The company I work for is finalizing acceptance testiing for a UCS + VMware + Nexus 1K installation, and we are encountering a problem.
First a description of the infrastructure see the attached image and below put into words:
Nortbound of the UCS we have a 2x3750's stack and a 6500.
The 3750's and 6500 are EACH connected via one1GB uplink to each of the FI modules of the UCS (cisco 6120's).This 1 link is configured as a port channel (it was configued port channel because reconfiguration once we did get 2 links/ FI later on would mean downtime)
At this moment we cannot provide the UCS with redundant links, so we have to work with what we've got.
Southbound of the UCS we have PALO adapters and blades.
Each blade has 4 vNICs, each blade has ESXi 4.1 U1 installed. All vNICs are NOT configured for fabric failover.
vNIC0. vNIC2 - FI-A
vNIC1, vNIC3 - FI-B
Fabric Interconnect is configured with CDP lossless (uplink fails, this gets signaled to vNICs who pass this on to ESXi)
we used 2 vNICs for VMware vSwitch (vNIC0, vNIC1)
we used 2 vNICs for Nexus dvSwitch. (vNIC2, vNIC3)
vSwitch has 3 profiles:
Nexus VSM management ( vlan20)
Control+packet (VLAN 10)
vSwitch is configured for EXPLICIT failover order, with NO FAILBACK. this gives us predictable traffic patterns.
Primary Adapter for VLAN 10 and VLAN 20 - vNIC0 (meaning FI-A)
Nexus has VM traffic+vMotion+Fault Tolerance
Initially the Nexus was configured for MAC-pinning AUTO.
We then decided to pin traffic to the uplinks so that same type traffic happens on the same Fabric Interconnect (for example: vMotion Traffic, control packet traffic). We have 1GB uplinks and had flaky vMotion performance because of that.
We defined 2 subgroups on the Nexus (pinning ID 2 and 3).
ID 2 was mapped to vNIC2's (FI-A)
ID 3 was mapped to vNIC3's (FI-B)
We pinned Control+Packet to ID 2
We pinned vMotion+FT to ID 3
We left VM traffic unpinned
We then did redundance testing
We disconnected FI-B from the core switches, half our vNICs went down, all ok though. VMs lost 1 PING.
We connected it back, again, no problem.
We disconnected FI-A from the core switches, half our vNICs went down, all ok though.

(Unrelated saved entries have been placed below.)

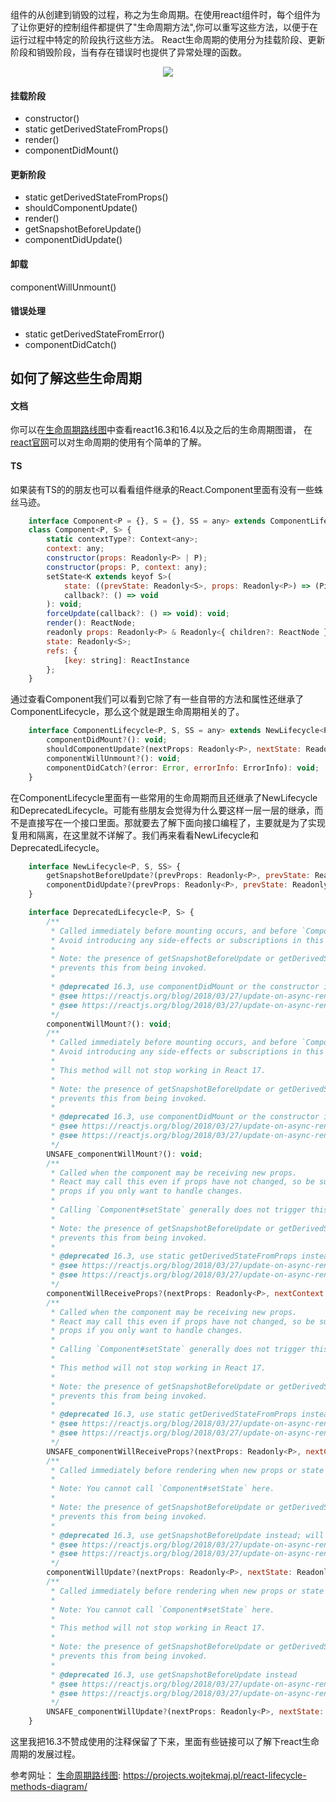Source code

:组件的从创建到销毁的过程，称之为生命周期。在使用react组件时，每个组件为了让你更好的控制组件都提供了"生命周期方法",你可以重写这些方法，以便于在运行过程中特定的阶段执行这些方法。
React生命周期的使用分为挂载阶段、更新阶段和销毁阶段，当有存在错误时也提供了异常处理的函数。

<div style="text-align: center"><img src="./生命周期/1.jpg" ></div>

#### 挂载阶段
* constructor()
* static getDerivedStateFromProps()
* render()
* componentDidMount()
#### 更新阶段
* static getDerivedStateFromProps()
* shouldComponentUpdate()
* render()
* getSnapshotBeforeUpdate()
* componentDidUpdate()

#### 卸载
componentWillUnmount()

#### 错误处理
* static getDerivedStateFromError()
* componentDidCatch()

## 如何了解这些生命周期
#### 文档
你可以在[生命周期路线图](https://projects.wojtekmaj.pl/react-lifecycle-methods-diagram/)中查看react16.3和16.4以及之后的生命周期图谱，
在[react官网](https://zh-hans.reactjs.org/docs/react-component.html)可以对生命周期的使用有个简单的了解。

#### TS
如果装有TS的的朋友也可以看看组件继承的React.Component里面有没有一些蛛丝马迹。
```javascript
    interface Component<P = {}, S = {}, SS = any> extends ComponentLifecycle<P, S, SS> { }
    class Component<P, S> {
        static contextType?: Context<any>;
        context: any;
        constructor(props: Readonly<P> | P);
        constructor(props: P, context: any);
        setState<K extends keyof S>(
            state: ((prevState: Readonly<S>, props: Readonly<P>) => (Pick<S, K> | S | null)) | (Pick<S, K> | S | null),
            callback?: () => void
        ): void;
        forceUpdate(callback?: () => void): void;
        render(): ReactNode;
        readonly props: Readonly<P> & Readonly<{ children?: ReactNode }>;
        state: Readonly<S>;
        refs: {
            [key: string]: ReactInstance
        };
    }
```
通过查看Component我们可以看到它除了有一些自带的方法和属性还继承了ComponentLifecycle，那么这个就是跟生命周期相关的了。
```javascript
    interface ComponentLifecycle<P, S, SS = any> extends NewLifecycle<P, S, SS>, DeprecatedLifecycle<P, S> {
        componentDidMount?(): void;
        shouldComponentUpdate?(nextProps: Readonly<P>, nextState: Readonly<S>, nextContext: any): boolean;
        componentWillUnmount?(): void;
        componentDidCatch?(error: Error, errorInfo: ErrorInfo): void;
    }
```
在ComponentLifecycle里面有一些常用的生命周期而且还继承了NewLifecycle和DeprecatedLifecycle。可能有些朋友会觉得为什么要这样一层一层的继承，而不是直接写在一个接口里面。那就要去了解下面向接口编程了，主要就是为了实现复用和隔离，在这里就不详解了。我们再来看看NewLifecycle和DeprecatedLifecycle。
```javascript
    interface NewLifecycle<P, S, SS> {
        getSnapshotBeforeUpdate?(prevProps: Readonly<P>, prevState: Readonly<S>): SS | null;
        componentDidUpdate?(prevProps: Readonly<P>, prevState: Readonly<S>, snapshot?: SS): void;
    }
```
```javascript
    interface DeprecatedLifecycle<P, S> {
        /**
         * Called immediately before mounting occurs, and before `Component#render`.
         * Avoid introducing any side-effects or subscriptions in this method.
         *
         * Note: the presence of getSnapshotBeforeUpdate or getDerivedStateFromProps
         * prevents this from being invoked.
         *
         * @deprecated 16.3, use componentDidMount or the constructor instead; will stop working in React 17
         * @see https://reactjs.org/blog/2018/03/27/update-on-async-rendering.html#initializing-state
         * @see https://reactjs.org/blog/2018/03/27/update-on-async-rendering.html#gradual-migration-path
         */
        componentWillMount?(): void;
        /**
         * Called immediately before mounting occurs, and before `Component#render`.
         * Avoid introducing any side-effects or subscriptions in this method.
         *
         * This method will not stop working in React 17.
         *
         * Note: the presence of getSnapshotBeforeUpdate or getDerivedStateFromProps
         * prevents this from being invoked.
         *
         * @deprecated 16.3, use componentDidMount or the constructor instead
         * @see https://reactjs.org/blog/2018/03/27/update-on-async-rendering.html#initializing-state
         * @see https://reactjs.org/blog/2018/03/27/update-on-async-rendering.html#gradual-migration-path
         */
        UNSAFE_componentWillMount?(): void;
        /**
         * Called when the component may be receiving new props.
         * React may call this even if props have not changed, so be sure to compare new and existing
         * props if you only want to handle changes.
         *
         * Calling `Component#setState` generally does not trigger this method.
         *
         * Note: the presence of getSnapshotBeforeUpdate or getDerivedStateFromProps
         * prevents this from being invoked.
         *
         * @deprecated 16.3, use static getDerivedStateFromProps instead; will stop working in React 17
         * @see https://reactjs.org/blog/2018/03/27/update-on-async-rendering.html#updating-state-based-on-props
         * @see https://reactjs.org/blog/2018/03/27/update-on-async-rendering.html#gradual-migration-path
         */
        componentWillReceiveProps?(nextProps: Readonly<P>, nextContext: any): void;
        /**
         * Called when the component may be receiving new props.
         * React may call this even if props have not changed, so be sure to compare new and existing
         * props if you only want to handle changes.
         *
         * Calling `Component#setState` generally does not trigger this method.
         *
         * This method will not stop working in React 17.
         *
         * Note: the presence of getSnapshotBeforeUpdate or getDerivedStateFromProps
         * prevents this from being invoked.
         *
         * @deprecated 16.3, use static getDerivedStateFromProps instead
         * @see https://reactjs.org/blog/2018/03/27/update-on-async-rendering.html#updating-state-based-on-props
         * @see https://reactjs.org/blog/2018/03/27/update-on-async-rendering.html#gradual-migration-path
         */
        UNSAFE_componentWillReceiveProps?(nextProps: Readonly<P>, nextContext: any): void;
        /**
         * Called immediately before rendering when new props or state is received. Not called for the initial render.
         *
         * Note: You cannot call `Component#setState` here.
         *
         * Note: the presence of getSnapshotBeforeUpdate or getDerivedStateFromProps
         * prevents this from being invoked.
         *
         * @deprecated 16.3, use getSnapshotBeforeUpdate instead; will stop working in React 17
         * @see https://reactjs.org/blog/2018/03/27/update-on-async-rendering.html#reading-dom-properties-before-an-update
         * @see https://reactjs.org/blog/2018/03/27/update-on-async-rendering.html#gradual-migration-path
         */
        componentWillUpdate?(nextProps: Readonly<P>, nextState: Readonly<S>, nextContext: any): void;
        /**
         * Called immediately before rendering when new props or state is received. Not called for the initial render.
         *
         * Note: You cannot call `Component#setState` here.
         *
         * This method will not stop working in React 17.
         *
         * Note: the presence of getSnapshotBeforeUpdate or getDerivedStateFromProps
         * prevents this from being invoked.
         *
         * @deprecated 16.3, use getSnapshotBeforeUpdate instead
         * @see https://reactjs.org/blog/2018/03/27/update-on-async-rendering.html#reading-dom-properties-before-an-update
         * @see https://reactjs.org/blog/2018/03/27/update-on-async-rendering.html#gradual-migration-path
         */
        UNSAFE_componentWillUpdate?(nextProps: Readonly<P>, nextState: Readonly<S>, nextContext: any): void;
    }
```

这里我把16.3不赞成使用的注释保留了下来，里面有些链接可以了解下react生命周期的发展过程。

参考网址：
[生命周期路线图](https://projects.wojtekmaj.pl/react-lifecycle-methods-diagram/):
https://projects.wojtekmaj.pl/react-lifecycle-methods-diagram/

VMs lost 1 PING.
We connected it back, here is what we noticed, and the problem:
VSM module lost the heartbeat to the VEMs (we saw it in the logs, "removing VEM heatbeats lost")
After the VEMs lost heartbeat, they disconnected all VMs.
VMs lost 8-10 seconds traffic
VEMs got reconnected and everything went back to normal.
For reference the whole pinnning story we did after we had configured "auto on mac-pinning" on the uplink profile, and had the same problem. It was a measure to have predictible troubleshooting patterns, not only to steer traffic.
We also tried to set VMware vswitches to load balancing but it didn't help (i knew it would not help...but we gave it a go anyway)
My expectation to be honest was that disconnecting and reconnecting either FI will not cause a significant disruption in network traffic (10 seconds is enough to send windows clusters spinning and cause other disruptions).
As far as we can tell...the root cause of VM traffic loss is the fact that the VEM gets disconnected from the VSM...
Does anyone have any troubleshootingtips or a solution to our problem?
I can give you more detailed configs we did, just let me know what you need.